Highlight: The authors propose a novel framework seamlessly providing key properties of both neural nets (learning) and symbolic logic (knowledge and reasoning). Every neuron has a meaning as a component of a formula in a weighted real-valued logic, yielding a highly intepretable disentangled representation.
Highlight: The authors e propose the Neural-Symbolic Stack Machine (NeSS). It contains a neural network to generate traces, which are then executed by a symbolic stack machine enhanced with sequence manipulation operations. This neural networks can solve nearly perfect for some compositional generalization tasks such as SCAN.
Anatomy of Pretrained Models: What Aspects Do They Learn?
Fine-tuning pretrained language models are dominating most of the NLU benchmarks. Learning why they are so successful across so many benchmarks becomes a pressing issue in the NLP community. Papers have discussed what pretrained models good at and bad at. For example, they are good at solving static benchmarks but they are bad at doing reasonings. They even hardly encode hierarchical information in languages. Learning why they succeed will provide us a clearer way to how to improve it further.
Highlight: The authors offer a partial answer via a systematic exploration of how much transfer occurs when models are denied any information about word identity via random scrambling. What is the thing that is transferred here? Is it some statistical distribution? Inductive biases? Maybe pretrained models are a large statistical machine with inductive bias plus some language encoded information. Can we do better pretraining based on this?

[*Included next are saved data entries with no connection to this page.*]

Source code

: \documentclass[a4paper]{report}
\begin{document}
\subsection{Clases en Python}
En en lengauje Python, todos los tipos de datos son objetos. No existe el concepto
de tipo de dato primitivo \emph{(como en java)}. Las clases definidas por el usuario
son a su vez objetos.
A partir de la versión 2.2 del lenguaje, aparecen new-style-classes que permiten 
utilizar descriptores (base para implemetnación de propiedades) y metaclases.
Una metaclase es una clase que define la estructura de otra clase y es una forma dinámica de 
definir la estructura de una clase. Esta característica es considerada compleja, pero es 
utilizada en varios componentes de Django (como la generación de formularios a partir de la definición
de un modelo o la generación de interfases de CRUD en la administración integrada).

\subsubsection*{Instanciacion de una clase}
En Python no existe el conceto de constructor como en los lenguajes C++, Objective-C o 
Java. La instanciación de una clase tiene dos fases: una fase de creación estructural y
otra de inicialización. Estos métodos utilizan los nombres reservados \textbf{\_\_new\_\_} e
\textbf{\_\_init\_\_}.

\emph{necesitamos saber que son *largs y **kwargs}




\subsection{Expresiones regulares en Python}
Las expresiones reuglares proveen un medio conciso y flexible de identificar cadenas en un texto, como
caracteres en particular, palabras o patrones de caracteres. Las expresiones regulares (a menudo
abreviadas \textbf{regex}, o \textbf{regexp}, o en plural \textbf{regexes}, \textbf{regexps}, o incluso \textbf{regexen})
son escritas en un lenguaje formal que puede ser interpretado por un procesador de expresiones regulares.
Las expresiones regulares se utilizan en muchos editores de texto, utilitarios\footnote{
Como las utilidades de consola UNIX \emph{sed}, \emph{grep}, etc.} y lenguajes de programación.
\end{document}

Highlight: The authors carefully construct small, targeted synthetic benchmarks that do not resemble natural language, yet have high concurrence with SQuAD, demonstrating that naturalness and size are not necessary for reflecting historical modeling improvements on SQuAD.
Highlight: This paper is the first survey of over 150 studies of the popular BERT model. We review the current state of knowledge about how BERT works, what kind of information it learns and how it is represented, common modifications to its training objectives and architecture, the overparameterization issue, and approaches to compression. We then outline directions for future research.
Model Distillation and Ethics
Model distillation helps large models to maintain strong performance when being compressed to a tiny model which is runnable in small devices such as a regular smartphone. While people have been developing more complicated versions of model distillation, can we also do debiasing when distilling neural models?
Highlight: This paper proposes a method to pre-train a smaller generalpurpose language representation model, called DistilBERT, which can then be finetuned with good performances on a wide range of tasks like its larger counterparts.
Highlight: This paper present the first step to bridge this gap by introducing a self-debiasing framework that prevents models from mainly utilizing biases without knowing them in advance. The proposed framework is general and complementary to the existing debiasing methods.
Highlight: This paper addresses the trade-off between out-of-distribution performance v.s. in-distribution performance when debiasing by introducing a novel debiasing method, called confidence regularization, which discourage models from exploiting biases while enabling them to receive enough incentive to learn from all the training examples.